Items listed in a dataset
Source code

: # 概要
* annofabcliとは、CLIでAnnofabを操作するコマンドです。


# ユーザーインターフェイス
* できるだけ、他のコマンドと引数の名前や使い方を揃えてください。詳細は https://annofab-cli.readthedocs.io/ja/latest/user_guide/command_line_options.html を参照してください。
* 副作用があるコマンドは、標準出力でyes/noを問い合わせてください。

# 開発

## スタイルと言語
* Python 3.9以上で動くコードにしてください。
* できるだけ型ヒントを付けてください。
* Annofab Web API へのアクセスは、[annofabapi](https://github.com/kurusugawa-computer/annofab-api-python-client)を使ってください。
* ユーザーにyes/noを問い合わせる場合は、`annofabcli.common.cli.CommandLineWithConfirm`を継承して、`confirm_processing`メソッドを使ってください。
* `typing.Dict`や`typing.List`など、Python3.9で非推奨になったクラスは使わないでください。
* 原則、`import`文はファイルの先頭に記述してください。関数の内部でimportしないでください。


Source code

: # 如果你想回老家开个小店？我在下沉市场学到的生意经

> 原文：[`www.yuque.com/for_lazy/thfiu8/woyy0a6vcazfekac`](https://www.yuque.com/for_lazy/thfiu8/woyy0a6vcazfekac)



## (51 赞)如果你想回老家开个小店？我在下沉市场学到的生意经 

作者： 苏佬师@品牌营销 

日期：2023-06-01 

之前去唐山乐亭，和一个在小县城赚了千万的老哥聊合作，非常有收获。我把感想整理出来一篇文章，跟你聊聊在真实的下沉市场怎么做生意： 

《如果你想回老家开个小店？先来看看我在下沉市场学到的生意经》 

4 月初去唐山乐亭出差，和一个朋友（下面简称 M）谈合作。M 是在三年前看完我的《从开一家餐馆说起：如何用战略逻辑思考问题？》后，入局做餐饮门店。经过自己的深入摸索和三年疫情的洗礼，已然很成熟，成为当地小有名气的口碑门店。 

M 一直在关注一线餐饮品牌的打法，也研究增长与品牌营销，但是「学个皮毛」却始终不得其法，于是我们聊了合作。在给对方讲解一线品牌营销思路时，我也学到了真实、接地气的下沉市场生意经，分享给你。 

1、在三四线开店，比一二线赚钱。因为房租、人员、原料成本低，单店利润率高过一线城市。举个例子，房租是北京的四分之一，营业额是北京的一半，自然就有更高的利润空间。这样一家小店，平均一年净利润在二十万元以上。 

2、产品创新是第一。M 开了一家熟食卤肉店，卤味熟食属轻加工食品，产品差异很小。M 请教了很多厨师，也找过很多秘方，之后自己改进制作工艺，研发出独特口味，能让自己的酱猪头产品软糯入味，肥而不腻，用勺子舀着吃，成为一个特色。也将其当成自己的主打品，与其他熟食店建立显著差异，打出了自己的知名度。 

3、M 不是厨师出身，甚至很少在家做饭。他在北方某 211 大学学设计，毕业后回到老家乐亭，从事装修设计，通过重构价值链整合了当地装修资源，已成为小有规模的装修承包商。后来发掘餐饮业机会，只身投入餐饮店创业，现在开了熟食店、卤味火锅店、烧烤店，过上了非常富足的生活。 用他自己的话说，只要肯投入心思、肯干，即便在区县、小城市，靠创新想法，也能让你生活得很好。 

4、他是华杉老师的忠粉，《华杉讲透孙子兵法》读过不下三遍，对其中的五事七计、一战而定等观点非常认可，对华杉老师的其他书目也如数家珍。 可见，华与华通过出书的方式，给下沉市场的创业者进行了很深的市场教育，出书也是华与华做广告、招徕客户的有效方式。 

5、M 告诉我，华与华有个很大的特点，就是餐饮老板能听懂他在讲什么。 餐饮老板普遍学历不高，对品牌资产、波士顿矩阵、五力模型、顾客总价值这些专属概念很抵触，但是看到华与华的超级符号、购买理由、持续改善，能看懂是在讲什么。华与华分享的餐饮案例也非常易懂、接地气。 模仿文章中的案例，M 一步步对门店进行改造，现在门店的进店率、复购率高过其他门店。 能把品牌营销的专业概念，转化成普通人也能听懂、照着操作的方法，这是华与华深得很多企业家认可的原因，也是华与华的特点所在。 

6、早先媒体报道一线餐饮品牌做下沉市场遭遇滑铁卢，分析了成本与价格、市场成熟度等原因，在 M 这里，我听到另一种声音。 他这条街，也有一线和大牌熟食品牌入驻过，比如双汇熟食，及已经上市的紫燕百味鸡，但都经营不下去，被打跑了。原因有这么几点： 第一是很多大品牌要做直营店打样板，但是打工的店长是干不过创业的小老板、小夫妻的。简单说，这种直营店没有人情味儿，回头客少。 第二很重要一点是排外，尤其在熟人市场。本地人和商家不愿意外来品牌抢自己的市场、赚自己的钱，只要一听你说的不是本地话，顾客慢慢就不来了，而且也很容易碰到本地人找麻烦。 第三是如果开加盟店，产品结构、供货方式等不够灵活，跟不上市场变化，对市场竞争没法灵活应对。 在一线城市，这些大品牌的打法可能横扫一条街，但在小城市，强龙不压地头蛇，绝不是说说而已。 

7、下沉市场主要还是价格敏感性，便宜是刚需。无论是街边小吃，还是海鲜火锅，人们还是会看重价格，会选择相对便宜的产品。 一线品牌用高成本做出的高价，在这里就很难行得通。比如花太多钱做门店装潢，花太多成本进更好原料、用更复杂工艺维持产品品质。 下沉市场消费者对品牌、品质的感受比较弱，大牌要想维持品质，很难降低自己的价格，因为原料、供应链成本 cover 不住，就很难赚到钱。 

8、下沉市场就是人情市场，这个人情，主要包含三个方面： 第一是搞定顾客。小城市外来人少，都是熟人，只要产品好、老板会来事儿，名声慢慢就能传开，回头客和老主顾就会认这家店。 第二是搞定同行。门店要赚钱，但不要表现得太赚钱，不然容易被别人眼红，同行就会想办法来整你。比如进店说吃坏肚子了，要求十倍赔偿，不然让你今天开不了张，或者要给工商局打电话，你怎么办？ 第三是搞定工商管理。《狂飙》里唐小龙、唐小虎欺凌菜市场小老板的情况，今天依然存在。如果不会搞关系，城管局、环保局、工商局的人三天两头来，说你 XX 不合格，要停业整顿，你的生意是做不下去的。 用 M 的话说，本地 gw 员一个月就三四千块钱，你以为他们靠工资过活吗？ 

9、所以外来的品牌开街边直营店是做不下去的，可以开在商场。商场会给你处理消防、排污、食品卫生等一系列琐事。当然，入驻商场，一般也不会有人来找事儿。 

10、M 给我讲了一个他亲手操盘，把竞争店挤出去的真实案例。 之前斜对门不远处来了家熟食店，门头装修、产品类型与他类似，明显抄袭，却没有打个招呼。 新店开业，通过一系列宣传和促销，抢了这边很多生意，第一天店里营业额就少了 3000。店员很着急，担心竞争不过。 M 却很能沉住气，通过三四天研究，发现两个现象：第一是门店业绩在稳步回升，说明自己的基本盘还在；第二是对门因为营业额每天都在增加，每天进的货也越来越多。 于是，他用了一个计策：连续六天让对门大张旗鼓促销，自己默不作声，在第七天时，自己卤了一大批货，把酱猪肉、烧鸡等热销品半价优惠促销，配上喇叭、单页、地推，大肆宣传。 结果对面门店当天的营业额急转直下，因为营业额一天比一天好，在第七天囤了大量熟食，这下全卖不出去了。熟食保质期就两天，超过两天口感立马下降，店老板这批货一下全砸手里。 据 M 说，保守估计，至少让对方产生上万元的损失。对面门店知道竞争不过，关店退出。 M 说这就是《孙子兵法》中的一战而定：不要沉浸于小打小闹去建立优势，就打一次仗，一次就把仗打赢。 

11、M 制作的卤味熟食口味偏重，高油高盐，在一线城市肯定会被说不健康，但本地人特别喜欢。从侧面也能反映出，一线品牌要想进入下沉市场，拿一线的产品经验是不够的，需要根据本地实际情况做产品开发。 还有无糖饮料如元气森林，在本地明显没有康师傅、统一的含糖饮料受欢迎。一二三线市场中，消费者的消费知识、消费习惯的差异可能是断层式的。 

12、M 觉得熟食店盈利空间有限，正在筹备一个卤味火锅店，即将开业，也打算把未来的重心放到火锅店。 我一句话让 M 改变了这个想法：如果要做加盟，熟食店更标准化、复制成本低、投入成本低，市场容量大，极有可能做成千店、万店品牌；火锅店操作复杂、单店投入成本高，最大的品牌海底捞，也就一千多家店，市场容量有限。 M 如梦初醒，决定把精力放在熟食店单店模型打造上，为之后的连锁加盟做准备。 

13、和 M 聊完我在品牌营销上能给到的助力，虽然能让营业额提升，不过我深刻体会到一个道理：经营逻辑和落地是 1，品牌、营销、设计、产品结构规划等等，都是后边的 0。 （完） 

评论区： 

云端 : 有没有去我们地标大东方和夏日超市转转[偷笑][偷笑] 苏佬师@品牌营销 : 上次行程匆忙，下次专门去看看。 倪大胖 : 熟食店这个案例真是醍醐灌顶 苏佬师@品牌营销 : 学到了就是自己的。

### Problem description
Using the entries above, output exactly the lines between the line holding "3、M 不是厨师出身，甚至很少在家做饭。他在北方某 211" and the line holding "6、早先媒体报道一线餐饮品牌做下沉市场遭遇滑铁卢，分析了成本与价格、市场成熟度等原因，在 M 这里，我听到另一种声音。", end lines included, and nothing more.

### Solution to this problem
3、M 不是厨师出身，甚至很少在家做饭。他在北方某 211 大学学设计，毕业后回到老家乐亭，从事装修设计，通过重构价值链整合了当地装修资源，已成为小有规模的装修承包商。后来发掘餐饮业机会，只身投入餐饮店创业，现在开了熟食店、卤味火锅店、烧烤店，过上了非常富足的生活。 用他自己的话说，只要肯投入心思、肯干，即便在区县、小城市，靠创新想法，也能让你生活得很好。 

4、他是华杉老师的忠粉，《华杉讲透孙子兵法》读过不下三遍，对其中的五事七计、一战而定等观点非常认可，对华杉老师的其他书目也如数家珍。 可见，华与华通过出书的方式，给下沉市场的创业者进行了很深的市场教育，出书也是华与华做广告、招徕客户的有效方式。 

5、M 告诉我，华与华有个很大的特点，就是餐饮老板能听懂他在讲什么。 餐饮老板普遍学历不高，对品牌资产、波士顿矩阵、五力模型、顾客总价值这些专属概念很抵触，但是看到华与华的超级符号、购买理由、持续改善，能看懂是在讲什么。华与华分享的餐饮案例也非常易懂、接地气。 模仿文章中的案例，M 一步步对门店进行改造，现在门店的进店率、复购率高过其他门店。 能把品牌营销的专业概念，转化成普通人也能听懂、照着操作的方法，这是华与华深得很多企业家认可的原因，也是华与华的特点所在。 

6、早先媒体报道一线餐饮品牌做下沉市场遭遇滑铁卢，分析了成本与价格、市场成熟度等原因，在 M 这里，我听到另一种声音。 他这条街，也有一线和大牌熟食品牌入驻过，比如双汇熟食，及已经上市的紫燕百味鸡，但都经营不下去，被打跑了。原因有这么几点： 第一是很多大品牌要做直营店打样板，但是打工的店长是干不过创业的小老板、小夫妻的。简单说，这种直营店没有人情味儿，回头客少。 第二很重要一点是排外，尤其在熟人市场。本地人和商家不愿意外来品牌抢自己的市场、赚自己的钱，只要一听你说的不是本地话，顾客慢慢就不来了，而且也很容易碰到本地人找麻烦。 第三是如果开加盟店，产品结构、供货方式等不够灵活，跟不上市场变化，对市场竞争没法灵活应对。 在一线城市，这些大品牌的打法可能横扫一条街，但在小城市，强龙不压地头蛇，绝不是说说而已。 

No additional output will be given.